Serena: I was surprised when I first saw the condition of one of these collections, which needed a lot of cleaning. Many manuscripts had extensive inactive mold damage; others had dust, grime, pest frass, and mouse droppings. There were also papers that had been water damaged, causing them to be brittle and wrinkled. To protect the fragile papers during vacuuming, a screen layer, similar to a screen door, was laid on the papers. A vacuum head with a brush attachment was applied to the moldy area, lightly brushing the area with proper bristle action to prevent tearing. Even with care, the papers can still be ripped and torn by the vacuum, which can also be remedied by Conservation staff. I think that this collection was the most challenging collection that I worked on, and I often had to vacuum one page several times in order to clean it thoroughly, which was time consuming. The repeated vacuuming action was grueling, yet satisfying, as the mold disappeared into the vacuum. In other instances, the microorganisms were so ingrained into the papers that they could not be removed, and the mold stains were still visible after the treatment. I remembered a difficult day in working with the materials where I was handling six rolled-up oversized maps of thick cardstock, which were stubbornly stuck together and practically impossible to take one out at a time. The maps were extremely stiff and resistant to flattening. I had to use two weights that were over 10 pounds each to flatten the posters, whereupon I could begin to get rid of the extensive mold. My arms were sore from moving the heavy weights and fighting with the stiff papers after that restoration session.
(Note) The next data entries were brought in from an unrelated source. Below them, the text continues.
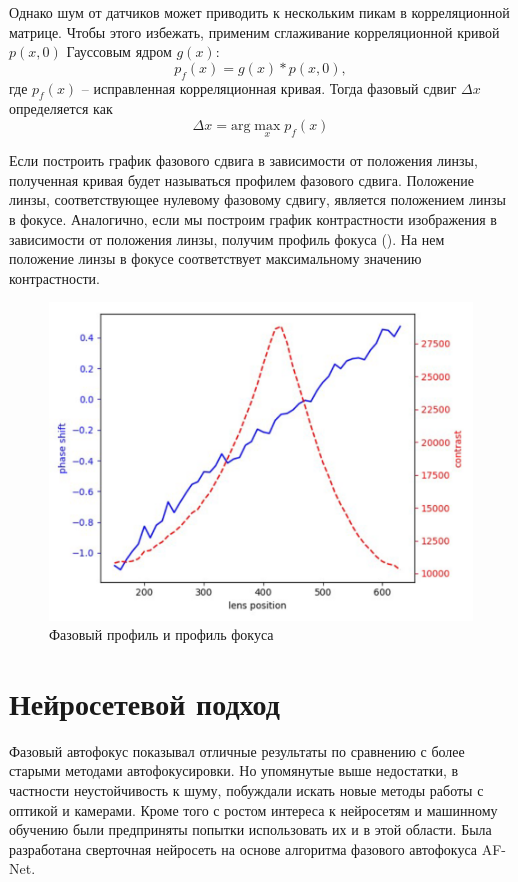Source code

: Однако шум от датчиков может приводить к нескольким пикам в корреляционной матрице. Чтобы этого избежать, применим сглаживание корреляционной кривой $p(x,0 )$ Гауссовым ядром $g(x)$:
\begin{equation}
	p_f(x) = g(x) * p(x, 0),
\end{equation}
где $p_f(x)$ -- исправленная корреляционная кривая. Тогда фазовый сдвиг $\Delta x$ определяется как
\begin{equation}
	\Delta x = \text{arg} \max_x p_f(x)
\end{equation} 

Если построить график фазового сдвига в зависимости от положения линзы, полученная кривая будет называться профилем фазового сдвига. Положение линзы, соответствующее нулевому фазовому сдвигу, является положением линзы в фокусе. Аналогично, если мы построим график контрастности изображения в зависимости от положения линзы, получим профиль фокуса (). На нем положение линзы в фокусе соответствует максимальному значению контрастности.

\begin{figure}[ht!] 
	\center
	\includegraphics [scale=0.7] {my_folder/images/phase_profile.png}
	\caption{Фазовый профиль и профиль фокуса}
	\label{fig:phse_profile}
\end{figure}

\section{Нейросетевой подход} \label{ch1:sec2} 
Фазовый автофокус показывал отличные результаты по сравнению с более старыми методами автофокусировки. Но упомянутые выше недостатки, в частности неустойчивость к шуму, побуждали искать новые методы работы с оптикой и камерами. Кроме того с ростом интереса к нейросетям и машинному обучению были предприняты попытки использовать их и в этой области. Была разработана сверточная нейросеть на основе алгоритма фазового автофокуса AF-Net.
Image shows a before and after comparison of documents that have been treated for mold.
Before and after treatment of some manuscripts from the AFC collections. Photo by authors.

Carolina: My experience working on these collections had several facets. On the one hand I was assisting with mold remediation, but on the other hand I was engaging with topics and ideas expressed in the materials. I enjoy working with different formats from large collections because after handling a couple thousand items, I find that topics I never thought about push me to reflect on what a person’s fieldwork might teach me about my own patterns. Each collection gifts me new pieces to the puzzle.

Serena: The materials treated in one collection include approximately 2220 sheets of manuscripts, 20 folded-up oversized posters, 43 photo prints, 226 negative frames, 24 transparency frames/slides, one medium-sized woven basket, two floppy discs and six rolled-up maps. These are just some examples of the variety of items that AFC collections include.

Image shows several maps with curled edges.
Rolls of maps, still curved up after two ten-pound weights were used to flatten them. Mold stains and water damage marks are still visible after treatment. Photo by authors.

Carolina: Overall, the mold remediation task requires much collaboration between the two technicians and the lead archivists of the collections. These collections also involved almost immaculate hybrid teamwork. We were all trained by Conservation to perform the mold remediation in full PPE but due to the severity of mold, it is best to take turns in the lab cleaning one item at a time. I rarely ever worked directly with Serena, so I developed the habit of showing her peculiarities that came up while processing, and this exciting exchange continued as we switched off during back-to-back sessions in the lab. A portion of the cleaning was performed on unique items and the lab sessions were spaced out to allow our archivist, Farrah Cundiff, to carefully plan the immediate rehousing. Most days I was in awe of how the process was seamlessly prepared.

Serena: After each session, the N95 mask left visible marks on my face, but it was worth it knowing that the collection was taken care of. Overall, I think it was a truly rewarding experience!

Comments (2)

  1. My son’s #1 trigger for his asthma is mold, so sometimes he’s my mold detector but I would like to know how to know how to take care of the mold problem properly. Thank you.

  2. I wish I had been exposed to this kind of training when I was a new professional. What a wonderful experience.